Tell The Story Of One

Now it’s time for the not-so-obvious tip that’s kind of devious. If you really want to gain sympathy for your story — for your plan involving a new IT project — make at least part of your story about one person.

There’s a strange thing about humans: When we read (or hear) a story about a single person, we tend to be sympathetic. We feel empathy for that person’s story and identify with the struggle and the victory when he or she wins. If we start hearing a story about even two people, we begin to abstract ourselves from the tale — to see it as a story rather than as something we’re part of. By the time we read a story about a cast of hundreds or thousands, we’re just going through the numbers. We can understand those numbers, and even want to do something about them, but we don’t feel the sort of emotional response we have when we read a story about a single person.
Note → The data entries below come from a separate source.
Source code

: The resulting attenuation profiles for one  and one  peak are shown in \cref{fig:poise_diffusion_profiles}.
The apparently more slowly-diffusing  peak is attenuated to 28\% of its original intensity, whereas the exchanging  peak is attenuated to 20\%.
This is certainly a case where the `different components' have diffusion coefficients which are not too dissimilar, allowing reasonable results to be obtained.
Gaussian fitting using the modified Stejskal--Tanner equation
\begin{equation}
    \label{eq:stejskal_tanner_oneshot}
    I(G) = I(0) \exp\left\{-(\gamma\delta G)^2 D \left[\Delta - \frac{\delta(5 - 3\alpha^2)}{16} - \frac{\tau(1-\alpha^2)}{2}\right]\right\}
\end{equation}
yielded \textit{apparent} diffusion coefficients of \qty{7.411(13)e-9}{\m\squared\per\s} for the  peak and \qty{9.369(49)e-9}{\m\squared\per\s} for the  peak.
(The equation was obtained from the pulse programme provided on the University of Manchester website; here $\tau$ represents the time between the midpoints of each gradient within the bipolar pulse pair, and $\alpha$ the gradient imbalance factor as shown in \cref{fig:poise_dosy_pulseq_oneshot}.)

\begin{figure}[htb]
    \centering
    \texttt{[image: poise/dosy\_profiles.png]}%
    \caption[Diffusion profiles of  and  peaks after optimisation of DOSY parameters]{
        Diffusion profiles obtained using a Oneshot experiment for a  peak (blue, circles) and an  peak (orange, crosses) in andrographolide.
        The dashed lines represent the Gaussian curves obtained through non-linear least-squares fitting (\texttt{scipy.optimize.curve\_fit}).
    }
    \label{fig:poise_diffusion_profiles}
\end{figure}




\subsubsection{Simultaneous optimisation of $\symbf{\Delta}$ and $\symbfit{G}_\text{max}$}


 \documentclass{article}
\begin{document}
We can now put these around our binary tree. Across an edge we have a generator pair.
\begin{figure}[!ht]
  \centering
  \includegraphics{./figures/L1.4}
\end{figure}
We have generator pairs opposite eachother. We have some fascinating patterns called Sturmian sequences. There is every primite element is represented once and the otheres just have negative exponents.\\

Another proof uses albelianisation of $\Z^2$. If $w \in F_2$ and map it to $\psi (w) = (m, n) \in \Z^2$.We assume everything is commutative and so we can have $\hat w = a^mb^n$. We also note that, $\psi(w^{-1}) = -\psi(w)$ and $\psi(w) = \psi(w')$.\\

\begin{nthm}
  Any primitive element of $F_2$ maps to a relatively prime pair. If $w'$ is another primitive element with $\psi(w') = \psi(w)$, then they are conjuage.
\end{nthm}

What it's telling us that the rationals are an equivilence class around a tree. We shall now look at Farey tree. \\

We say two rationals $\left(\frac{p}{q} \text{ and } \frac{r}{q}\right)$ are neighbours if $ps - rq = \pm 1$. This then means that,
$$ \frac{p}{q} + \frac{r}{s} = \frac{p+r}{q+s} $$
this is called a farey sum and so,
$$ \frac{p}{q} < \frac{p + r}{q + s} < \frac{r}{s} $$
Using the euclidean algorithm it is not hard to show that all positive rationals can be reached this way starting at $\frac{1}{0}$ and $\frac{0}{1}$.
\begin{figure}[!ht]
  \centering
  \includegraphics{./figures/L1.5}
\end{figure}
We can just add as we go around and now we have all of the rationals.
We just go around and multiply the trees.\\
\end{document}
So, if you’re creating a story about your project — a story that you’ll use to sell the rest of the organization on the reasons the project should get the green light — make part of the story about a single, model user or beneficiary of the application or system. Show how that one user is going to benefit from the success of the project. It can be amazing how often that one mythical user will be invoked in conversation and debate around the decision.

Back up your single user story with facts, but remember to keep those facts moving within a story. Know the beginning, the middle, and the end of the story. Make sure that the facts support the movement from one act to the next. If you do that, you’ll put IT on a level above most other business units — and IT projects on a much faster track to approval and support.

These are five keys I’ve found in my years of telling stories and getting approval for projects. I’m curious, though. What keys have you found useful for getting approval for IT projects? Are there secrets you use for getting approval for IT and getting more support for IT across the board? I’m happy to share more tales of storytelling in the executive suite. I’d also love to hear more of how you get things done in your part of the IT world.